Stored data entries
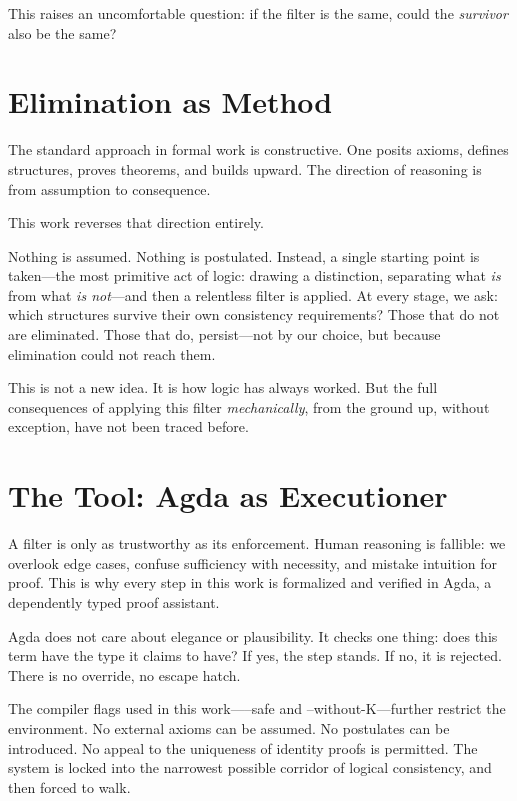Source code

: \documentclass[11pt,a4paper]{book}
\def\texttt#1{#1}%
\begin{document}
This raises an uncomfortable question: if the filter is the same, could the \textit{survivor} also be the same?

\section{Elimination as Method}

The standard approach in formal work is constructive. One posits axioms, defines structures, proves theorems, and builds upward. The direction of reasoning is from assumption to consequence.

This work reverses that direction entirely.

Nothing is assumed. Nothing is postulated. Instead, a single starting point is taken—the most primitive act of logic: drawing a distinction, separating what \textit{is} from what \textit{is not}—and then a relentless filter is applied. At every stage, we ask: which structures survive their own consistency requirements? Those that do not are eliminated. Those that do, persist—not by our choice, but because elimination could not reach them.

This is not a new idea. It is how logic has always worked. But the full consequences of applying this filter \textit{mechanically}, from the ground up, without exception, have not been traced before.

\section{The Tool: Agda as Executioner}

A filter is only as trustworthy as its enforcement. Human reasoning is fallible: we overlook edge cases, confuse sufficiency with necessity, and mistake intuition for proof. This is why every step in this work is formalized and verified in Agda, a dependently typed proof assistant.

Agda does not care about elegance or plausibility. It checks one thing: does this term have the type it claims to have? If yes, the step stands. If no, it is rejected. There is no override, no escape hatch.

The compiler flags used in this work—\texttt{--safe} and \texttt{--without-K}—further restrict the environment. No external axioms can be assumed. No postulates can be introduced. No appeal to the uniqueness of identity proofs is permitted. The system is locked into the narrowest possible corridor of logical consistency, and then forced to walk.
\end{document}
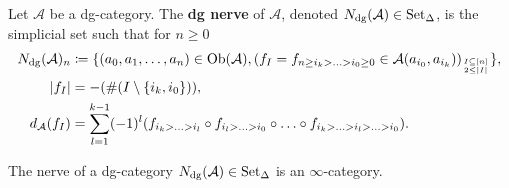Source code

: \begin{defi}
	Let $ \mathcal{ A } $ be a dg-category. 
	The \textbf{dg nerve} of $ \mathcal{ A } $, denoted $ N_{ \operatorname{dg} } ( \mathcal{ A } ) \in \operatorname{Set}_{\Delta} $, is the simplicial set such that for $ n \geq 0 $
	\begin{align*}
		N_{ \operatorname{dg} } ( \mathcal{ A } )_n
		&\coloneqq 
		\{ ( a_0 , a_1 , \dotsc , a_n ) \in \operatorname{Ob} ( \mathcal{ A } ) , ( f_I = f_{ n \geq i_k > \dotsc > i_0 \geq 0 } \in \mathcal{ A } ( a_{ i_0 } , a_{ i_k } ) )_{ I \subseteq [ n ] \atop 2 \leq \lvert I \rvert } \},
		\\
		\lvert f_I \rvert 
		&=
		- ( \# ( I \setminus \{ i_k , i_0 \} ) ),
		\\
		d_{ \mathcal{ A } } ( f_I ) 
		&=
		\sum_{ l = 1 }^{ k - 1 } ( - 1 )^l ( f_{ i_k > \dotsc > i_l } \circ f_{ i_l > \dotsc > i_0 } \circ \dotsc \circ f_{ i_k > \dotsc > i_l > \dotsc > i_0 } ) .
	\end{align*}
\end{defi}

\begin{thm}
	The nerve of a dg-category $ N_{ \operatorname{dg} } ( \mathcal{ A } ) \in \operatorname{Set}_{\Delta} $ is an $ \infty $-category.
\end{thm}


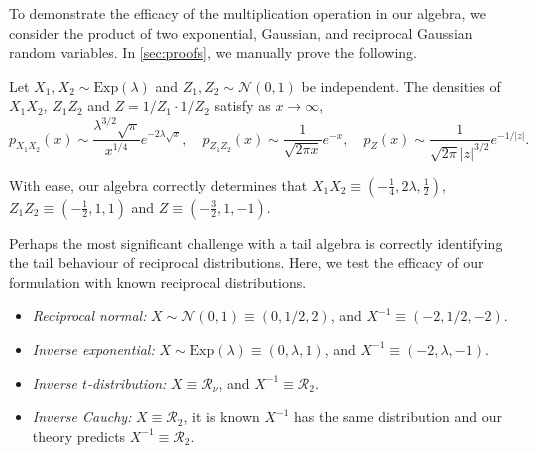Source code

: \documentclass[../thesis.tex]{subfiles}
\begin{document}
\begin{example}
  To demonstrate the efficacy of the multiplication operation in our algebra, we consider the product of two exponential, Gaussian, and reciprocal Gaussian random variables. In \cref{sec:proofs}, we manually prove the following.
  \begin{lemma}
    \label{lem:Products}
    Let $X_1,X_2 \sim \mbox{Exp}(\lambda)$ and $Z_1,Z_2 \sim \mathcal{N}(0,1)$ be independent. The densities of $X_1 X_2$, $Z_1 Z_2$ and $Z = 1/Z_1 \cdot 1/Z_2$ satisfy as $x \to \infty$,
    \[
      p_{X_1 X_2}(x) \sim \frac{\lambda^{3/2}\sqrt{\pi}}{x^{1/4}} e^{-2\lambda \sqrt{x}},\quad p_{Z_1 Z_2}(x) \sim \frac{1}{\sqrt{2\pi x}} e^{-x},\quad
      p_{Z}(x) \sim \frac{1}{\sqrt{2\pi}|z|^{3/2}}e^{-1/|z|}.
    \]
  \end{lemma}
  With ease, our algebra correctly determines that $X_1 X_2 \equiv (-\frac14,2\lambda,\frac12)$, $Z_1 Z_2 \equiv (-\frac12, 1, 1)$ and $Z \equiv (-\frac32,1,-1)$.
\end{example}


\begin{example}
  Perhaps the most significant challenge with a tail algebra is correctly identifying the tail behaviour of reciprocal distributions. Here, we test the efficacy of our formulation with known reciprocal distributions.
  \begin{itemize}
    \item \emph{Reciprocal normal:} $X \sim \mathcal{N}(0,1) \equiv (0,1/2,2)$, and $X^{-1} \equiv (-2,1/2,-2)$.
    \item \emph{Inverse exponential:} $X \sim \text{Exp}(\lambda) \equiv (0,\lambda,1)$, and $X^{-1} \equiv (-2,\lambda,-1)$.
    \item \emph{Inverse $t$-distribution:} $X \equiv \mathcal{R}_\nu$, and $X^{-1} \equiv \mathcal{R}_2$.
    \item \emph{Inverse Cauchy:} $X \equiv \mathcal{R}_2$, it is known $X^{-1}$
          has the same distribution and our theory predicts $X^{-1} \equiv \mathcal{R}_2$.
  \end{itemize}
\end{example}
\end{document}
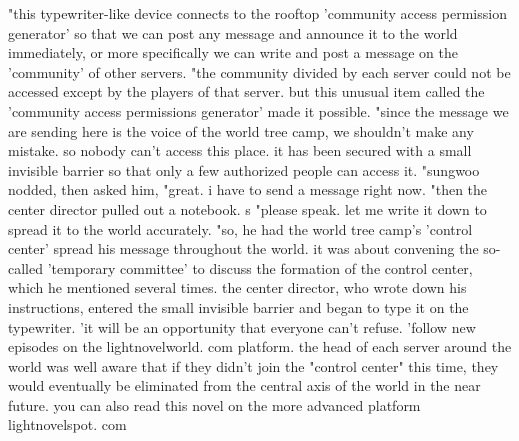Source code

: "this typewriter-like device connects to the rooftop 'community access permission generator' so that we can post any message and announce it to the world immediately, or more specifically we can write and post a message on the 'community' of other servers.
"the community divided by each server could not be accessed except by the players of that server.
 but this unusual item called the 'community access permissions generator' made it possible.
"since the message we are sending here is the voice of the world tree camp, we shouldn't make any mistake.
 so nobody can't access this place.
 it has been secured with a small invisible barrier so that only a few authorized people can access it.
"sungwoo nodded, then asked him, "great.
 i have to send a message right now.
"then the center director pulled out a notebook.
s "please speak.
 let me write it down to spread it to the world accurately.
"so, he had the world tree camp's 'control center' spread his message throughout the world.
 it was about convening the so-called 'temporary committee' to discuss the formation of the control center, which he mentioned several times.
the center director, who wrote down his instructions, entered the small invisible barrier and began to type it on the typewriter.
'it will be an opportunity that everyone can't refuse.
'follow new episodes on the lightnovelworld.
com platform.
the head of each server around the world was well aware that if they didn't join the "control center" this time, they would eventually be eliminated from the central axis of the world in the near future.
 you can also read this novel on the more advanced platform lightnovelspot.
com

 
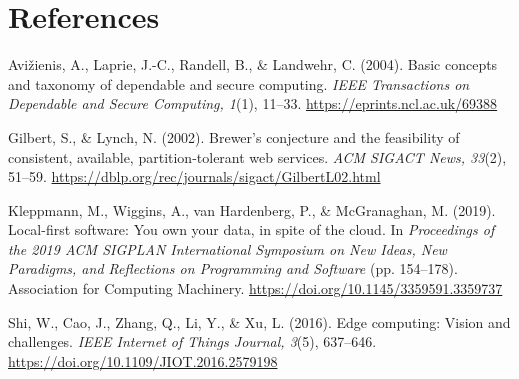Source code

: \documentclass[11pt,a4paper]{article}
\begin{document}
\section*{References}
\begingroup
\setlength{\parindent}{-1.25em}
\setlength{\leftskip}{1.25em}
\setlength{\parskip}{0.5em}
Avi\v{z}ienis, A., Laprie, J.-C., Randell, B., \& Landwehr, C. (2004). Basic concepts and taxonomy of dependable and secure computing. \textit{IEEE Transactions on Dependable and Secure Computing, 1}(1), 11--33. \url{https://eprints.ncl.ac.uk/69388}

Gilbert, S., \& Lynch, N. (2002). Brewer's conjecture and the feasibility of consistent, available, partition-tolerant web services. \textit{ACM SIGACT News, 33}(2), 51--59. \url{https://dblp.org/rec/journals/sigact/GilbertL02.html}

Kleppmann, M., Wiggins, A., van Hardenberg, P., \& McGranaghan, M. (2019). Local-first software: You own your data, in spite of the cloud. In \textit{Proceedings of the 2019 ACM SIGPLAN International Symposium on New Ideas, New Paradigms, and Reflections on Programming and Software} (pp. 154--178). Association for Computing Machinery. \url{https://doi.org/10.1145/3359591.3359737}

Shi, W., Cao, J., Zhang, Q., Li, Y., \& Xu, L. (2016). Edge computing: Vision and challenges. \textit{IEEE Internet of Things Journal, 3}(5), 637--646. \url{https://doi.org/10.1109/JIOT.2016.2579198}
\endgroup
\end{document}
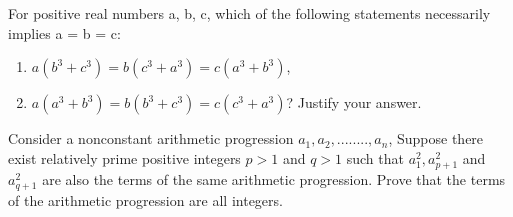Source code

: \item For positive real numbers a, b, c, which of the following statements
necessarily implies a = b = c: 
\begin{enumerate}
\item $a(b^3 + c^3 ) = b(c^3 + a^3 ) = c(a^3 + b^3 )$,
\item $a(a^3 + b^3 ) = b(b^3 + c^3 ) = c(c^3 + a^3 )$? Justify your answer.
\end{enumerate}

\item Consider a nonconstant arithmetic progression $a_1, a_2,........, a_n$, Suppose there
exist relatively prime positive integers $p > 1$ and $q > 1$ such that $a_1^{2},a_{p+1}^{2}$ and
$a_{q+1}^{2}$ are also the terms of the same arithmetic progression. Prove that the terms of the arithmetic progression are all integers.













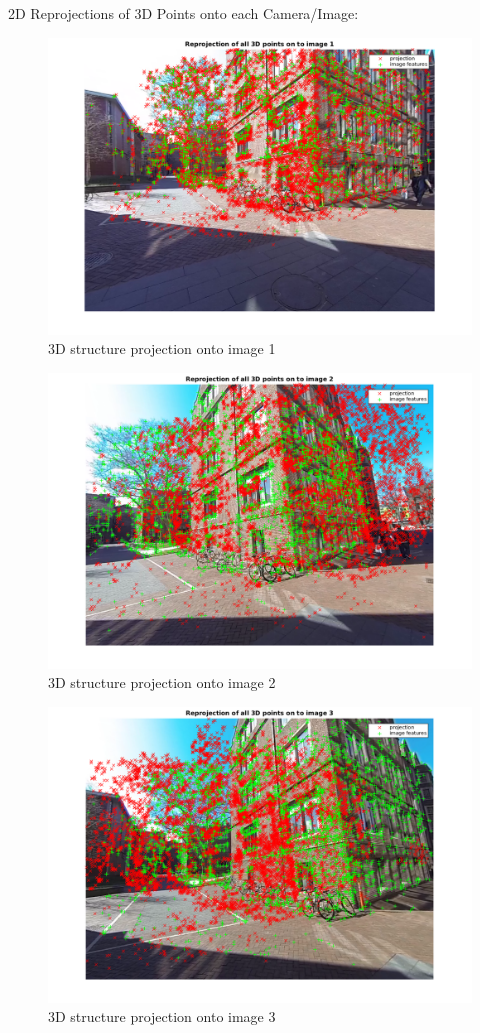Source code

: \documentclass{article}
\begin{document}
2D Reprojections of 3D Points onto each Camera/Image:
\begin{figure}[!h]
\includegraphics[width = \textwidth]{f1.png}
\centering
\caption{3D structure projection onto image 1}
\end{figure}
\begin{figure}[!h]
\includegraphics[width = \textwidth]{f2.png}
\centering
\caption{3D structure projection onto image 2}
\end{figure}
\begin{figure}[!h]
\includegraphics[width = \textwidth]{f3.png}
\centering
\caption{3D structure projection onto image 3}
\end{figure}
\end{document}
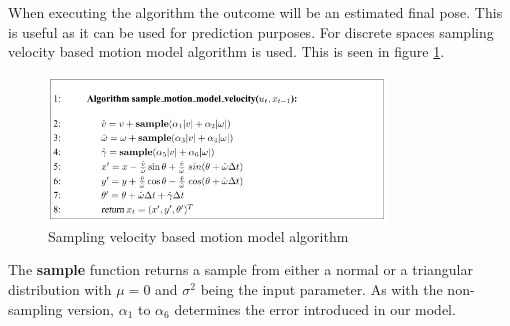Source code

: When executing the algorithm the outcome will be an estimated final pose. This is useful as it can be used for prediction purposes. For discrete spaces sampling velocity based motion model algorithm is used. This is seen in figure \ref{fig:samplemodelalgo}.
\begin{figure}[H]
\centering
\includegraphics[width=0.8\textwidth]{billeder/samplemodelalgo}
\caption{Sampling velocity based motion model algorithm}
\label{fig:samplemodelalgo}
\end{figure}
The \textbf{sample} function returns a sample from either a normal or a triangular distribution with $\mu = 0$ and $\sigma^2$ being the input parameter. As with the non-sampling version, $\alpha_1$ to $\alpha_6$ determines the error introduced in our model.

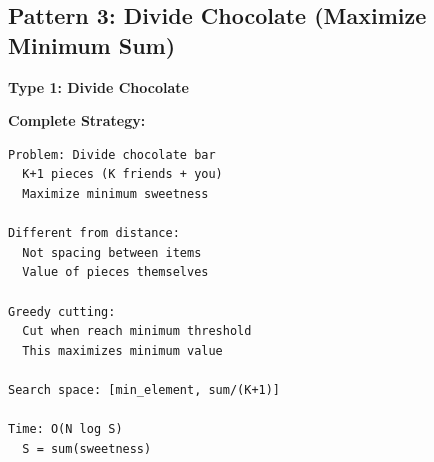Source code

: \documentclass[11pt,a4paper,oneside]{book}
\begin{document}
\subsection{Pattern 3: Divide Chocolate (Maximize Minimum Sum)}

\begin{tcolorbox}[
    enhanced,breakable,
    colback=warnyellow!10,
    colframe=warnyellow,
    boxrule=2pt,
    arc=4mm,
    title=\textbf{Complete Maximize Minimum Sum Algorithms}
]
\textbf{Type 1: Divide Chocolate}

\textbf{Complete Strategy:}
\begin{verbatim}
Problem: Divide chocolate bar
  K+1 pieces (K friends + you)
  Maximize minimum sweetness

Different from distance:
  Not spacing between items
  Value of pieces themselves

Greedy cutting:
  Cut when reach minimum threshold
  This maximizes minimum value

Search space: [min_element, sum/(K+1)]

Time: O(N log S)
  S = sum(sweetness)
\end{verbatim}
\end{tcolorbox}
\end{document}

## Task to complete
Go through the records line by line, and copy each line that holds the string "camp".

## Output of the exercise
"since the message we are sending here is the voice of the world tree camp, we shouldn't make any mistake.
"so, he had the world tree camp's 'control center' spread his message throughout the world.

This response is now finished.